Exercise prompt:
Repeat exactly the lines below that lie between the line with "<p><strong> 플로어 케어 머신 유형별" and the line with "<p><strong>보고서의 샘플 PDF를 받으세요 :<a", counting both of those lines as part of the answer.

*** Input records Section Begins ***

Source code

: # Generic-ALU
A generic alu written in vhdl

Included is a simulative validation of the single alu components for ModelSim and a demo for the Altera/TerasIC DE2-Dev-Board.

*** Input records Section Ends ***
*** Input records Section Begins ***

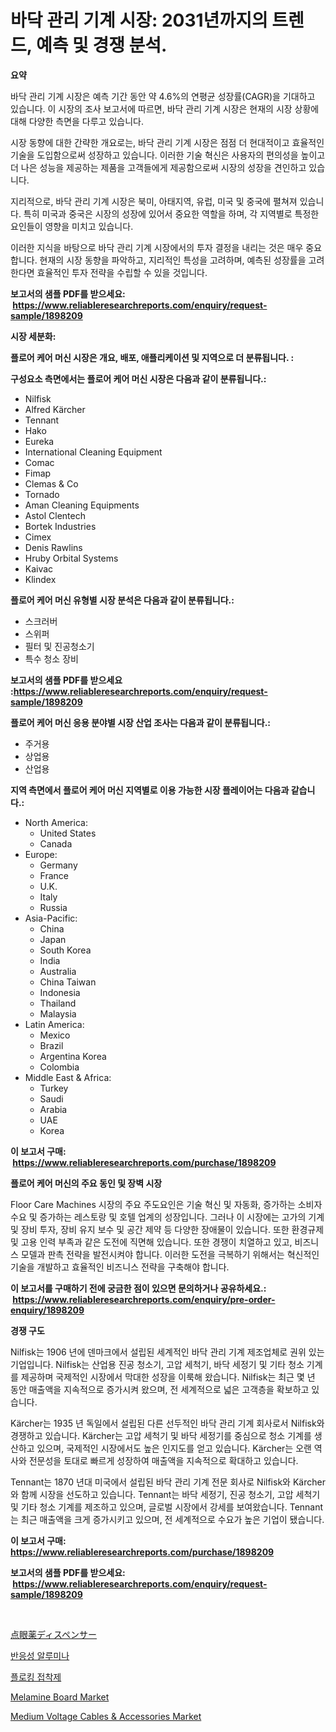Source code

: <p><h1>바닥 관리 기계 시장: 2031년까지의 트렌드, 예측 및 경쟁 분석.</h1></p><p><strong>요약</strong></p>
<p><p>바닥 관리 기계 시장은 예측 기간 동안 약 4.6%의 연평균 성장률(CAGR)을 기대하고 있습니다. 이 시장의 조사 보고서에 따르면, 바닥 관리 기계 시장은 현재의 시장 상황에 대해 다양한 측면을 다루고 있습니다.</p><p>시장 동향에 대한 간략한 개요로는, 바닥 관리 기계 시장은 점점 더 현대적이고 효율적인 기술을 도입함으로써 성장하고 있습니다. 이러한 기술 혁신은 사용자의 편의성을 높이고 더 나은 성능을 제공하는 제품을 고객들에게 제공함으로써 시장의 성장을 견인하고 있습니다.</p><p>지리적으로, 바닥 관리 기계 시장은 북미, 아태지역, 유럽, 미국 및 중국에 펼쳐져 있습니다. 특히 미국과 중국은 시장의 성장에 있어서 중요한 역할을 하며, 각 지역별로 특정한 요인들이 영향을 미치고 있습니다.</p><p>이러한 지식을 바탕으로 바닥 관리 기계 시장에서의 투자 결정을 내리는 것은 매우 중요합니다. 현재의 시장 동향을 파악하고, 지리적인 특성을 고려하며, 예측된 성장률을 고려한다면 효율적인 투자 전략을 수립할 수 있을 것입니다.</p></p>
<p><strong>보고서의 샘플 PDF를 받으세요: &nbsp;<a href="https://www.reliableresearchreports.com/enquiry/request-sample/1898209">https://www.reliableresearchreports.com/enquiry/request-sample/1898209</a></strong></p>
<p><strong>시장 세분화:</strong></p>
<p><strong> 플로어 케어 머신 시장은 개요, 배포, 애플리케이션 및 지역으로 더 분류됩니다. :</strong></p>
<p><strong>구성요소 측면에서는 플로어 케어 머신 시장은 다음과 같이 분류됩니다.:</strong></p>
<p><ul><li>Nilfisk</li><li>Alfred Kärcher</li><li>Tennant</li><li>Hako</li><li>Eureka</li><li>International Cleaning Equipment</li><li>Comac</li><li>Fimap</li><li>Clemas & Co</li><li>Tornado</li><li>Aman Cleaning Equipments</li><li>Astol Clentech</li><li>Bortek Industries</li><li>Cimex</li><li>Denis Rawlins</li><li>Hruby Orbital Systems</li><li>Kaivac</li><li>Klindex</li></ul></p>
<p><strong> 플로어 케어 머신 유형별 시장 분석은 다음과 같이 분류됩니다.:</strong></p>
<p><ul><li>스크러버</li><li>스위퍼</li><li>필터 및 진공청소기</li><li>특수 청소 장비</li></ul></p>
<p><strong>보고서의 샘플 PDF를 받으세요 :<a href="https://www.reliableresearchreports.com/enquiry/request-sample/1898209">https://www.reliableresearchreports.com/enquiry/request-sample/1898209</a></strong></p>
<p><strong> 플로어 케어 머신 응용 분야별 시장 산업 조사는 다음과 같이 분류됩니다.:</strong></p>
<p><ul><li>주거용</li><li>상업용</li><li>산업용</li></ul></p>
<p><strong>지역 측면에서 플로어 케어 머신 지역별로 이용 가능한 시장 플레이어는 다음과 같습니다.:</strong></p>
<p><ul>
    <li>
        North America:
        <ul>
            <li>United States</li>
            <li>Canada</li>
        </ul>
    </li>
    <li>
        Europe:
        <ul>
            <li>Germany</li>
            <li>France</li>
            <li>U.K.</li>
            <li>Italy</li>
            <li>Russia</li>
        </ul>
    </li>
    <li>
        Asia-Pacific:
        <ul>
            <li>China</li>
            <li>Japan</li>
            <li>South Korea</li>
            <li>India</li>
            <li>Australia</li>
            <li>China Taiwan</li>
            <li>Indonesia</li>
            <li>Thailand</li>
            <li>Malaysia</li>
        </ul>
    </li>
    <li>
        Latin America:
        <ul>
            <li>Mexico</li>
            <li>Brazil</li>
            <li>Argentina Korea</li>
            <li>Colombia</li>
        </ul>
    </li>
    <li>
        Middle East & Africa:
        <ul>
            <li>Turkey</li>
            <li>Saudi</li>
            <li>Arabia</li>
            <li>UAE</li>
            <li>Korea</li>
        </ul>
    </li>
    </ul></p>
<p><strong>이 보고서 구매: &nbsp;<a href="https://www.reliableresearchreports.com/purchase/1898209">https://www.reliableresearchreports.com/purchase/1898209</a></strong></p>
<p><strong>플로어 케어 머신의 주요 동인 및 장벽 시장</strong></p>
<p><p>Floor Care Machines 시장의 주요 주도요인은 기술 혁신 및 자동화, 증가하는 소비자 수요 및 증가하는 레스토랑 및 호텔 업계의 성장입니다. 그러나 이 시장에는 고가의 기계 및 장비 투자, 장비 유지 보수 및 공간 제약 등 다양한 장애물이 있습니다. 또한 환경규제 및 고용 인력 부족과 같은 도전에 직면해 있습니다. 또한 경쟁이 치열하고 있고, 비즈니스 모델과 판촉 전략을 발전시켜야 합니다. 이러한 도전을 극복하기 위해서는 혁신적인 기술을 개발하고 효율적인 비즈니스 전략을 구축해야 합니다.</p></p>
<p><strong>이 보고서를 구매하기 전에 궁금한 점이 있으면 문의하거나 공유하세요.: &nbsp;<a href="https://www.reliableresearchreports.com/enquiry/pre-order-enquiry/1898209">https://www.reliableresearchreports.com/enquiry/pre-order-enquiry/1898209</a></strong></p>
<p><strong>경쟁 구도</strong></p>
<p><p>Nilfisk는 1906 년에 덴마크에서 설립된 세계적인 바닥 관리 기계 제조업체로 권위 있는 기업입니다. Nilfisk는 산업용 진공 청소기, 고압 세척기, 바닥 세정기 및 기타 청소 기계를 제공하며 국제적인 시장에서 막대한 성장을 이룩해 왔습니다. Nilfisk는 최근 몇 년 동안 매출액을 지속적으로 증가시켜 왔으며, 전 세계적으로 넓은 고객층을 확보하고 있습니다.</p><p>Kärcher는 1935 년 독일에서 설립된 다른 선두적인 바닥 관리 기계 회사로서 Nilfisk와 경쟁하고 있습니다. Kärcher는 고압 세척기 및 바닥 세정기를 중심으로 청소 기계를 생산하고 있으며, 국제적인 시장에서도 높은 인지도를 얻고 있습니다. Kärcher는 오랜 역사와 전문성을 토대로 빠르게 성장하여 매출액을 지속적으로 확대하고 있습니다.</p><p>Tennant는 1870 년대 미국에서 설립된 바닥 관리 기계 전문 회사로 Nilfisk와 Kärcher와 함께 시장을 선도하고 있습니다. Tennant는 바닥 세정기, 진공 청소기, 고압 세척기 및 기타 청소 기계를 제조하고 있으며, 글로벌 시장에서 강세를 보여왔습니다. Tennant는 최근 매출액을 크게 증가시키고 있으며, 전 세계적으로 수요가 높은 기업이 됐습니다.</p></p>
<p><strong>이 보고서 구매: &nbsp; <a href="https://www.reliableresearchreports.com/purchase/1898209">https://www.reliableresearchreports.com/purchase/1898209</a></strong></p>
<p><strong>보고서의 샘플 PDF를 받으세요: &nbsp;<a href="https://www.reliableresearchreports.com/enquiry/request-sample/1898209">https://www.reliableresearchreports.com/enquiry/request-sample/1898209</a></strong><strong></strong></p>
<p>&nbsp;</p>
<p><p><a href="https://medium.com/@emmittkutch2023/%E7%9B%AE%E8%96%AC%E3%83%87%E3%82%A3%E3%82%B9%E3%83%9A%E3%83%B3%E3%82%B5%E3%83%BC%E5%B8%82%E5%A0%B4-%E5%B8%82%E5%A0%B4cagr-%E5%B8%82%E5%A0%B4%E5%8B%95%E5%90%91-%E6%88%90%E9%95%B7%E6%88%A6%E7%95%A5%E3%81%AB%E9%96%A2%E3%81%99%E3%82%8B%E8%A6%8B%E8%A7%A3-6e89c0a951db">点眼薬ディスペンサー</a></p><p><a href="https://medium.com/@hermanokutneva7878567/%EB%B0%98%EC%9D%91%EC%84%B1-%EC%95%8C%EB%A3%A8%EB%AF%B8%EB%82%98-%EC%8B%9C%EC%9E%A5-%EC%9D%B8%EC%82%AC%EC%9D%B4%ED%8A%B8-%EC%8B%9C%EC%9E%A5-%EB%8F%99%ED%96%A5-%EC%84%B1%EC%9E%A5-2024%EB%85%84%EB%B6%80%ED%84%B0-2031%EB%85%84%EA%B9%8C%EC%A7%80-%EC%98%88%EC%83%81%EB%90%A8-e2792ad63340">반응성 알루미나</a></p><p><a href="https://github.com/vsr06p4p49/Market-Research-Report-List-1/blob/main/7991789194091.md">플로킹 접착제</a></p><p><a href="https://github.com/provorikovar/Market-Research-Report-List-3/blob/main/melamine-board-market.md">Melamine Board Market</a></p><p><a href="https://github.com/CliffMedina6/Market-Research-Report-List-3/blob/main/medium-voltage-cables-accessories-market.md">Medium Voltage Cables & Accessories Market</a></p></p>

*** Input records Section Ends ***

Response to this exercise:
<p><strong> 플로어 케어 머신 유형별 시장 분석은 다음과 같이 분류됩니다.:</strong></p>
<p><ul><li>스크러버</li><li>스위퍼</li><li>필터 및 진공청소기</li><li>특수 청소 장비</li></ul></p>
<p><strong>보고서의 샘플 PDF를 받으세요 :<a href="https://www.reliableresearchreports.com/enquiry/request-sample/1898209">https://www.reliableresearchreports.com/enquiry/request-sample/1898209</a></strong></p>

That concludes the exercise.